[Records for the exercise]:
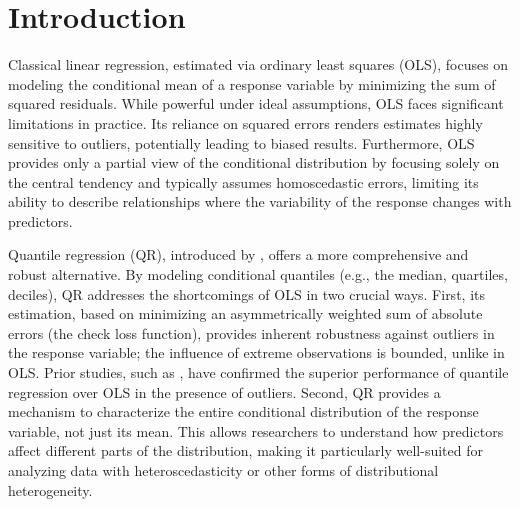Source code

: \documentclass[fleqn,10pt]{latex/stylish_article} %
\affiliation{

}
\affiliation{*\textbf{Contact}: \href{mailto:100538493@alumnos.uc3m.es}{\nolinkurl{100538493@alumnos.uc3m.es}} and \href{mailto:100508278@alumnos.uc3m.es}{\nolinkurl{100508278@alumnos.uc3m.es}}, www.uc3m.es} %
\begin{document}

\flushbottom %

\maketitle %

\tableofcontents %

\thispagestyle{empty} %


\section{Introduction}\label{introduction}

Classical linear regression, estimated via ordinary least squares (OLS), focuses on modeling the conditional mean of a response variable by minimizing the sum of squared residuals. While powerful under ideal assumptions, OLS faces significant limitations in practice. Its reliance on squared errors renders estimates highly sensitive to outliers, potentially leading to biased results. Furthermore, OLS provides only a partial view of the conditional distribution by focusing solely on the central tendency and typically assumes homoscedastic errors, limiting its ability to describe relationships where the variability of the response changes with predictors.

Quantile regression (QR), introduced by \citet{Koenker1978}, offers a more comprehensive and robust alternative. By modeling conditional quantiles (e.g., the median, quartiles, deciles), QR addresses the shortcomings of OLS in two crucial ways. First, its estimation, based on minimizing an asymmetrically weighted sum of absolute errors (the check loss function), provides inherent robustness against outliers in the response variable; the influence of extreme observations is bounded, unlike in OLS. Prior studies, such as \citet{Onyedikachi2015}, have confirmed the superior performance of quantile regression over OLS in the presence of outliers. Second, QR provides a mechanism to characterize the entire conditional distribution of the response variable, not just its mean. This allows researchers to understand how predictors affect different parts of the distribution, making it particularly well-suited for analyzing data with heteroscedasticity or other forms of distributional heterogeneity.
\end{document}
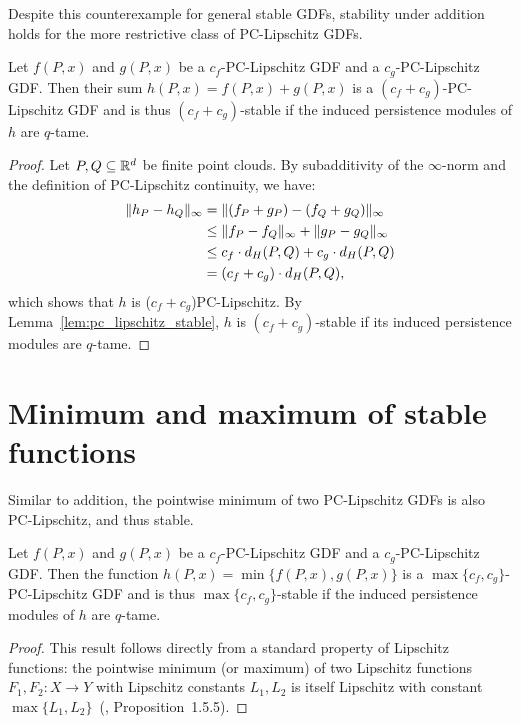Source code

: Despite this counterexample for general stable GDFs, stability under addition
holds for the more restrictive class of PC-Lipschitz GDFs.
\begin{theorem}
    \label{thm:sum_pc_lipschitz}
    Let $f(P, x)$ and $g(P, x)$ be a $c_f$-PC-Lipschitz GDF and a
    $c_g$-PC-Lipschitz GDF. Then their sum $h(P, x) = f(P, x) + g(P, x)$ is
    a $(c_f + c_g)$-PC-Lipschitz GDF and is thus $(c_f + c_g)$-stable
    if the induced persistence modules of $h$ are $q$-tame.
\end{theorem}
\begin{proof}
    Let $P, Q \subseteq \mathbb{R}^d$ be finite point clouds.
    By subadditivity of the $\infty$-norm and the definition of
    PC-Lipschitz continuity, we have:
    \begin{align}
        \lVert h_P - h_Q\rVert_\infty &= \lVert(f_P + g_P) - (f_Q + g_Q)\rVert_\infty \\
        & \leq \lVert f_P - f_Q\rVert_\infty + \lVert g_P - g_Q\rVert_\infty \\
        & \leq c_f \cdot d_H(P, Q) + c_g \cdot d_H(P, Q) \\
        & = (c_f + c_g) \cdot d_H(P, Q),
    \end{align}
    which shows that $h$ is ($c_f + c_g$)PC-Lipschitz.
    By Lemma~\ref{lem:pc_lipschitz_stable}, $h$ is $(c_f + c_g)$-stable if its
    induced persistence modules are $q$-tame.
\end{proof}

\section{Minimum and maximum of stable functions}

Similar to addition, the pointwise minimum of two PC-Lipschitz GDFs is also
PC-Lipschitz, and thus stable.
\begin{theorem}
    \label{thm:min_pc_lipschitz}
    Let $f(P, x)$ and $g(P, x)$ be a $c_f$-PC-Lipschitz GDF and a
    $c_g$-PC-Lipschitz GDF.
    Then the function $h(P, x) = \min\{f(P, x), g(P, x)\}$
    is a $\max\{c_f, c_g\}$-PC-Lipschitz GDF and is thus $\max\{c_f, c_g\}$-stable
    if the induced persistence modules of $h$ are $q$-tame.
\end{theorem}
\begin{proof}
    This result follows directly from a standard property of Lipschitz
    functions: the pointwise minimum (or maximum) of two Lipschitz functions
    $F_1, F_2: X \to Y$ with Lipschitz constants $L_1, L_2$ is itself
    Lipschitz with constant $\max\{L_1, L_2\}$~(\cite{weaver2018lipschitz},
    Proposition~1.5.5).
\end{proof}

[Task details]:
Your response must reproduce every line of the data exactly, with images omitted.

[Task output]:
Source code

: \documentclass[fleqn,10pt]{latex/stylish_article} %
\affiliation{

}
\affiliation{*\textbf{Contact}: \href{mailto:100538493@alumnos.uc3m.es}{\nolinkurl{100538493@alumnos.uc3m.es}} and \href{mailto:100508278@alumnos.uc3m.es}{\nolinkurl{100508278@alumnos.uc3m.es}}, www.uc3m.es} %
\begin{document}

\flushbottom %

\maketitle %

\tableofcontents %

\thispagestyle{empty} %


\section{Introduction}\label{introduction}

Classical linear regression, estimated via ordinary least squares (OLS), focuses on modeling the conditional mean of a response variable by minimizing the sum of squared residuals. While powerful under ideal assumptions, OLS faces significant limitations in practice. Its reliance on squared errors renders estimates highly sensitive to outliers, potentially leading to biased results. Furthermore, OLS provides only a partial view of the conditional distribution by focusing solely on the central tendency and typically assumes homoscedastic errors, limiting its ability to describe relationships where the variability of the response changes with predictors.

Quantile regression (QR), introduced by \citet{Koenker1978}, offers a more comprehensive and robust alternative. By modeling conditional quantiles (e.g., the median, quartiles, deciles), QR addresses the shortcomings of OLS in two crucial ways. First, its estimation, based on minimizing an asymmetrically weighted sum of absolute errors (the check loss function), provides inherent robustness against outliers in the response variable; the influence of extreme observations is bounded, unlike in OLS. Prior studies, such as \citet{Onyedikachi2015}, have confirmed the superior performance of quantile regression over OLS in the presence of outliers. Second, QR provides a mechanism to characterize the entire conditional distribution of the response variable, not just its mean. This allows researchers to understand how predictors affect different parts of the distribution, making it particularly well-suited for analyzing data with heteroscedasticity or other forms of distributional heterogeneity.
\end{document}
Source code

: Despite this counterexample for general stable GDFs, stability under addition
holds for the more restrictive class of PC-Lipschitz GDFs.
\begin{theorem}
    \label{thm:sum_pc_lipschitz}
    Let $f(P, x)$ and $g(P, x)$ be a $c_f$-PC-Lipschitz GDF and a
    $c_g$-PC-Lipschitz GDF. Then their sum $h(P, x) = f(P, x) + g(P, x)$ is
    a $(c_f + c_g)$-PC-Lipschitz GDF and is thus $(c_f + c_g)$-stable
    if the induced persistence modules of $h$ are $q$-tame.
\end{theorem}
\begin{proof}
    Let $P, Q \subseteq \mathbb{R}^d$ be finite point clouds.
    By subadditivity of the $\infty$-norm and the definition of
    PC-Lipschitz continuity, we have:
    \begin{align}
        \lVert h_P - h_Q\rVert_\infty &= \lVert(f_P + g_P) - (f_Q + g_Q)\rVert_\infty \\
        & \leq \lVert f_P - f_Q\rVert_\infty + \lVert g_P - g_Q\rVert_\infty \\
        & \leq c_f \cdot d_H(P, Q) + c_g \cdot d_H(P, Q) \\
        & = (c_f + c_g) \cdot d_H(P, Q),
    \end{align}
    which shows that $h$ is ($c_f + c_g$)PC-Lipschitz.
    By Lemma~\ref{lem:pc_lipschitz_stable}, $h$ is $(c_f + c_g)$-stable if its
    induced persistence modules are $q$-tame.
\end{proof}

\section{Minimum and maximum of stable functions}

Similar to addition, the pointwise minimum of two PC-Lipschitz GDFs is also
PC-Lipschitz, and thus stable.
\begin{theorem}
    \label{thm:min_pc_lipschitz}
    Let $f(P, x)$ and $g(P, x)$ be a $c_f$-PC-Lipschitz GDF and a
    $c_g$-PC-Lipschitz GDF.
    Then the function $h(P, x) = \min\{f(P, x), g(P, x)\}$
    is a $\max\{c_f, c_g\}$-PC-Lipschitz GDF and is thus $\max\{c_f, c_g\}$-stable
    if the induced persistence modules of $h$ are $q$-tame.
\end{theorem}
\begin{proof}
    This result follows directly from a standard property of Lipschitz
    functions: the pointwise minimum (or maximum) of two Lipschitz functions
    $F_1, F_2: X \to Y$ with Lipschitz constants $L_1, L_2$ is itself
    Lipschitz with constant $\max\{L_1, L_2\}$~(\cite{weaver2018lipschitz},
    Proposition~1.5.5).
\end{proof}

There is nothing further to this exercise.